The test list methodology

Censorship findings are only as interesting as the sites and services that you test.

We encourage you to suggest sites and services to test for censorship.

Please read the documentation below to contribute to community resources for censorship measurement research.

What are test lists?

Test lists are machine-readable CSV files that include URLs that are tested for censorship.

Censorship measurement projects like OONI rely on a global community of volunteers who run censorship detection tests from local vantage points. In light of bandwidth constraints, testing most websites available on the internet is not practical (nor possible in many cases). Instead, our measurements focus on a sample of websites provided in “test lists”: machine-readable CSV files with a set of curated, interesting domains. There are two types of test lists:

To maximize the breadth of coverage while reducing research bias, test list URLs are broken down into 30 diverse categories:

These categories range from news media, culture, and human rights issues to more provocative or objectionable categories, like pornography (the latter are included because they are more likely to be blocked, enabling the detection of censorship techniques adopted by ISPs).

Creating test lists requires local knowledge, an understanding of which sites are commonly accessed and more likely to be blocked in light of a country’s social and political environment. The Citizen Lab (which manages the test list project) has, therefore, made the lists publicly available on GitHub, encouraging community contributions.

What aren’t test lists?

1. A list of thousands of sites scraped from Alexa

Creating (or contributing to existing) test lists is not a question of scraping “the top 1,000 sites” from Alexa. Rather, it requires research, an understanding of a country’s social and political environment, and how that may motivate information controls.

2. Blocklists

Some governments occasionally publish official blocklists (or they get leaked) which contain lists of websites that are legally prohibited in a country. Internet Service Providers (ISPs) are then ordered to block access to all websites included in such blocklists, commonly involving hundreds (or thousands) of URLs that contain content illegal in that country (such as gambling, file sharing, adult content, etc.).
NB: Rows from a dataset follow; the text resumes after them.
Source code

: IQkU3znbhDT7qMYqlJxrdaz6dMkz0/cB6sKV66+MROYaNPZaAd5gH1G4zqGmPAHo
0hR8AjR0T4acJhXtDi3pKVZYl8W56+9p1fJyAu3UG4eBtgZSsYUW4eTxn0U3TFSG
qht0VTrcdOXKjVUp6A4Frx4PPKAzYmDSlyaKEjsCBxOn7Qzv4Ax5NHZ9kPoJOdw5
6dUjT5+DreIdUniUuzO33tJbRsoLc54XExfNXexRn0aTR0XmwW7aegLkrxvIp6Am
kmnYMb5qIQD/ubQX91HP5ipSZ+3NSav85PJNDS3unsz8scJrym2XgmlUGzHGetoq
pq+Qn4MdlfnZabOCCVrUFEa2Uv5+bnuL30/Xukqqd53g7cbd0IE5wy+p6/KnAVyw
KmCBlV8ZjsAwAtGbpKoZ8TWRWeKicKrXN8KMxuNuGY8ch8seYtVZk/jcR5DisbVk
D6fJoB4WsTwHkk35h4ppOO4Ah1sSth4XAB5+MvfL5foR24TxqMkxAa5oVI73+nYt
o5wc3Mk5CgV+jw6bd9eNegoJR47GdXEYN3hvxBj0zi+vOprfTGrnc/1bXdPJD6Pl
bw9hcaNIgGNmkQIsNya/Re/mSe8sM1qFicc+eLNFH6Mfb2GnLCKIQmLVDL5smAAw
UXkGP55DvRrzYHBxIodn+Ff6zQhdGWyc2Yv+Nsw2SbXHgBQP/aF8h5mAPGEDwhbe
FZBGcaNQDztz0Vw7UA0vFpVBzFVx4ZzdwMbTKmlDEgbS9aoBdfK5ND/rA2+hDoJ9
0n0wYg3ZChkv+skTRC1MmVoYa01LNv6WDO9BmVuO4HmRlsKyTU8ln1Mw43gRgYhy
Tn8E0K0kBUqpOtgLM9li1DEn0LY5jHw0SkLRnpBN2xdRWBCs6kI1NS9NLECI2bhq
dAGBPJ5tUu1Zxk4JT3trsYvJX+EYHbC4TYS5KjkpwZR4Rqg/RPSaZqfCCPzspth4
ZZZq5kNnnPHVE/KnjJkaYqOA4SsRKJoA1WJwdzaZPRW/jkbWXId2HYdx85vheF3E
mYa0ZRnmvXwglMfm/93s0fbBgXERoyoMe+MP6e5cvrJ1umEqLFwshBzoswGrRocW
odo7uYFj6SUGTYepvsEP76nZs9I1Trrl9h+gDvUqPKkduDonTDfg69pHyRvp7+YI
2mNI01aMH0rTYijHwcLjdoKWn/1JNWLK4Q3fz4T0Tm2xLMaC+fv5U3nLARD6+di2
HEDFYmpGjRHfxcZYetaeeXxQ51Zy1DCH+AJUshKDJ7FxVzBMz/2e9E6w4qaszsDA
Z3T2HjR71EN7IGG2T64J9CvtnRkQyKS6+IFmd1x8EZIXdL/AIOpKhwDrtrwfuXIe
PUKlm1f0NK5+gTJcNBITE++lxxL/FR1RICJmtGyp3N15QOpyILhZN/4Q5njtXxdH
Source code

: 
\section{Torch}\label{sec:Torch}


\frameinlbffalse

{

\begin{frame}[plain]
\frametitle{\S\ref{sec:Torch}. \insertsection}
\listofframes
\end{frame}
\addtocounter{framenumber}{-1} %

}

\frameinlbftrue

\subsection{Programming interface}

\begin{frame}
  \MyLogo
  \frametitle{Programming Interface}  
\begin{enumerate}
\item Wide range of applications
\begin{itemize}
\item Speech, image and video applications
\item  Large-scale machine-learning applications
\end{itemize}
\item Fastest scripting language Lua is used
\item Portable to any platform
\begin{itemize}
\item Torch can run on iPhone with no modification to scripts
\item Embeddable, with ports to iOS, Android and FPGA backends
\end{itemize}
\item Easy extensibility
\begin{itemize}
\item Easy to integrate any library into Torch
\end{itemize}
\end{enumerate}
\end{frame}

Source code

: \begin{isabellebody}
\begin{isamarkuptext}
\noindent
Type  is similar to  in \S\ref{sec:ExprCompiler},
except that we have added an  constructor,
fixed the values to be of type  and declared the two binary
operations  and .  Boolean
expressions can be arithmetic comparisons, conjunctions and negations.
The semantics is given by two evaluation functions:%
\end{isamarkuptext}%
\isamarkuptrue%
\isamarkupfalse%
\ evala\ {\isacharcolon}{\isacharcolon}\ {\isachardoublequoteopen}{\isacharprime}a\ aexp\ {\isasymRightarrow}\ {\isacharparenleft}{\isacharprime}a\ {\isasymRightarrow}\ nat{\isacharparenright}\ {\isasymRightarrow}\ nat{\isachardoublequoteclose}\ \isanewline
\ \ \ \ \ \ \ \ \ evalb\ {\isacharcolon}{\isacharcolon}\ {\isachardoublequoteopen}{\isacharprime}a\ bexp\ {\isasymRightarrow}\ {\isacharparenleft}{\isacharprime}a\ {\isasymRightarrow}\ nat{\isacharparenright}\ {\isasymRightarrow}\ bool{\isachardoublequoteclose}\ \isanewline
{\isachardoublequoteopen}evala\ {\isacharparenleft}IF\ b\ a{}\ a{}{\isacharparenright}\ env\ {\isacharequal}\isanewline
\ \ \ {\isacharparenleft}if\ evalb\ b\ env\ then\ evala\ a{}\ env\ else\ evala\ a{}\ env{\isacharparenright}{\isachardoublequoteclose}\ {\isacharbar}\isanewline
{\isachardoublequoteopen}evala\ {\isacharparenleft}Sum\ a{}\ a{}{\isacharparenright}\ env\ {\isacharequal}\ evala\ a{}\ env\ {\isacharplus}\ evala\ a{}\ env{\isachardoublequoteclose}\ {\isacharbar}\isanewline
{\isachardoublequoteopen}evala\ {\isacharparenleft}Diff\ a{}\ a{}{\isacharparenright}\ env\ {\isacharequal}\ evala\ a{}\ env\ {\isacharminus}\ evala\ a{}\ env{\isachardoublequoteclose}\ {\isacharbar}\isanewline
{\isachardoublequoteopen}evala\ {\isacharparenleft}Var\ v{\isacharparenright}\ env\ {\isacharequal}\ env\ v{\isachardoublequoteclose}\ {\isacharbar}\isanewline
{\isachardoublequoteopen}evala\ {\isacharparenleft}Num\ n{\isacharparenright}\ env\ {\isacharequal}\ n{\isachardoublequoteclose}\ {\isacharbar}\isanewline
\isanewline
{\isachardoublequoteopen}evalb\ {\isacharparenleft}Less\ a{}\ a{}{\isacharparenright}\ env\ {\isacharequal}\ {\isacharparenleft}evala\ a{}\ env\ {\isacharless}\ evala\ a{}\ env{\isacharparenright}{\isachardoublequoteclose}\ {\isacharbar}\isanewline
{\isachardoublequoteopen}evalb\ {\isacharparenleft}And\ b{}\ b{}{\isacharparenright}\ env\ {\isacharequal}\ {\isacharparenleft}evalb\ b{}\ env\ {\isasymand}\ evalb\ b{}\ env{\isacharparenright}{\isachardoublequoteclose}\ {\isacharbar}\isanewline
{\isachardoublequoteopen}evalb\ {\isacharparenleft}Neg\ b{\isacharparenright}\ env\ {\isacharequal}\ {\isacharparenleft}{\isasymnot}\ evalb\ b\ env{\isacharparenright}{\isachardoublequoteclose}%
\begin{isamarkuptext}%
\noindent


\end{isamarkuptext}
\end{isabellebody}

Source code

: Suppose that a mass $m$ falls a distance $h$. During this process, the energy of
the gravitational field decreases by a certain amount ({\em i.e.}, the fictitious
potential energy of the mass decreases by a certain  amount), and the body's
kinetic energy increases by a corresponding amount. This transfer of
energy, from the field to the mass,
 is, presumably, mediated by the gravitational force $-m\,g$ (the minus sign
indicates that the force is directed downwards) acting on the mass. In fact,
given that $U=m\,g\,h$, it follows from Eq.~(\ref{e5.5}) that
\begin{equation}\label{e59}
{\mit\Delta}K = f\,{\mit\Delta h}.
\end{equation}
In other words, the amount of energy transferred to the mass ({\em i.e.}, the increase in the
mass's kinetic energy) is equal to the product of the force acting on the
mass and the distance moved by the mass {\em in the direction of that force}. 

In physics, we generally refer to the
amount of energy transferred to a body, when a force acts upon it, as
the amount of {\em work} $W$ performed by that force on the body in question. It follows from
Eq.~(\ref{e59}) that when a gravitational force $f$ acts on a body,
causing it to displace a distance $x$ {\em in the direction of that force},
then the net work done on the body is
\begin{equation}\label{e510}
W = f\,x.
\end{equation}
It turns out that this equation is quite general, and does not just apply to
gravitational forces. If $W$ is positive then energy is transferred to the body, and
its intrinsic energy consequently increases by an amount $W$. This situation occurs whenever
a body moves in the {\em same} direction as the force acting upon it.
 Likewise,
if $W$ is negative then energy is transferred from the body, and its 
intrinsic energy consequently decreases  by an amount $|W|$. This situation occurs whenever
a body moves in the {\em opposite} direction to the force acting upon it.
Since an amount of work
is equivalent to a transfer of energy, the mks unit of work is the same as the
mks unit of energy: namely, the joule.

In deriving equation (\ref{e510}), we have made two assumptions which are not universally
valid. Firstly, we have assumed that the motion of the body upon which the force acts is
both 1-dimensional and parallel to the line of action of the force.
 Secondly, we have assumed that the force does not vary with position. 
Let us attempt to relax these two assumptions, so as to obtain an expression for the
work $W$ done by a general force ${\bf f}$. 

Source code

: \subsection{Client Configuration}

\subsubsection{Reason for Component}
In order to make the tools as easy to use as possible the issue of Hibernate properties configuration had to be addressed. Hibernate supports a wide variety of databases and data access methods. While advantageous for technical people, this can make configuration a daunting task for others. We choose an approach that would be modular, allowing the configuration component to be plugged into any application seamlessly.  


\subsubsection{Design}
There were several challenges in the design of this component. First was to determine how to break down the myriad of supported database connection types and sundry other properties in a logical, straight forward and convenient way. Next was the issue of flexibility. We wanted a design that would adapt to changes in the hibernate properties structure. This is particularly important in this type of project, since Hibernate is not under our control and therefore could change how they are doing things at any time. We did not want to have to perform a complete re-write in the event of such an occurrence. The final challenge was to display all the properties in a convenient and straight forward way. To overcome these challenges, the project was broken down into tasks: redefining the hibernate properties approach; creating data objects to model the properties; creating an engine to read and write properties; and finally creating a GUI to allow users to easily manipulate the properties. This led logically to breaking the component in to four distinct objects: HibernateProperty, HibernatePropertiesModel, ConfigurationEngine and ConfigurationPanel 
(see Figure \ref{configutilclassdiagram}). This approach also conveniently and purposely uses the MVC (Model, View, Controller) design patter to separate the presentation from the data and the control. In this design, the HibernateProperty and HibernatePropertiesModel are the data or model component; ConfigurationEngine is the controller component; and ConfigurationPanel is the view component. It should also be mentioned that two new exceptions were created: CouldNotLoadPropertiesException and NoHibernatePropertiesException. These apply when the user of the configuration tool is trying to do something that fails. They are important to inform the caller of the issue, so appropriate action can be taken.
Test lists, on the other hand, are not meant to be limited to blocked websites. Rather, they serve the purpose of monitoring when policies change - what’s most likely to be blocked or unblocked. While test lists may include some websites that are known to be blocked (and that is useful for detecting censorship techniques adopted by ISPs), most sites are not censored locally when they are added to test lists. The aim of using the test list methodology is to not only identify censorship, but to also confirm the accessibility of sites. Unlike blocklists (which can include thousands of URLs), each test list is usually limited to up to 1,000 sites (due to the aforementioned bandwidth constraints).

Why contribute to test lists?

1. Censorship findings are only as interesting as the sites you test

When measuring censorship through the use of software like OONI Probe, censorship findings are only as interesting as the sites that are tested. If bbc.com, for example, is blocked in China, OONI Probe is only likely to detect that if bbc.com was included in the Chinese test list to begin with.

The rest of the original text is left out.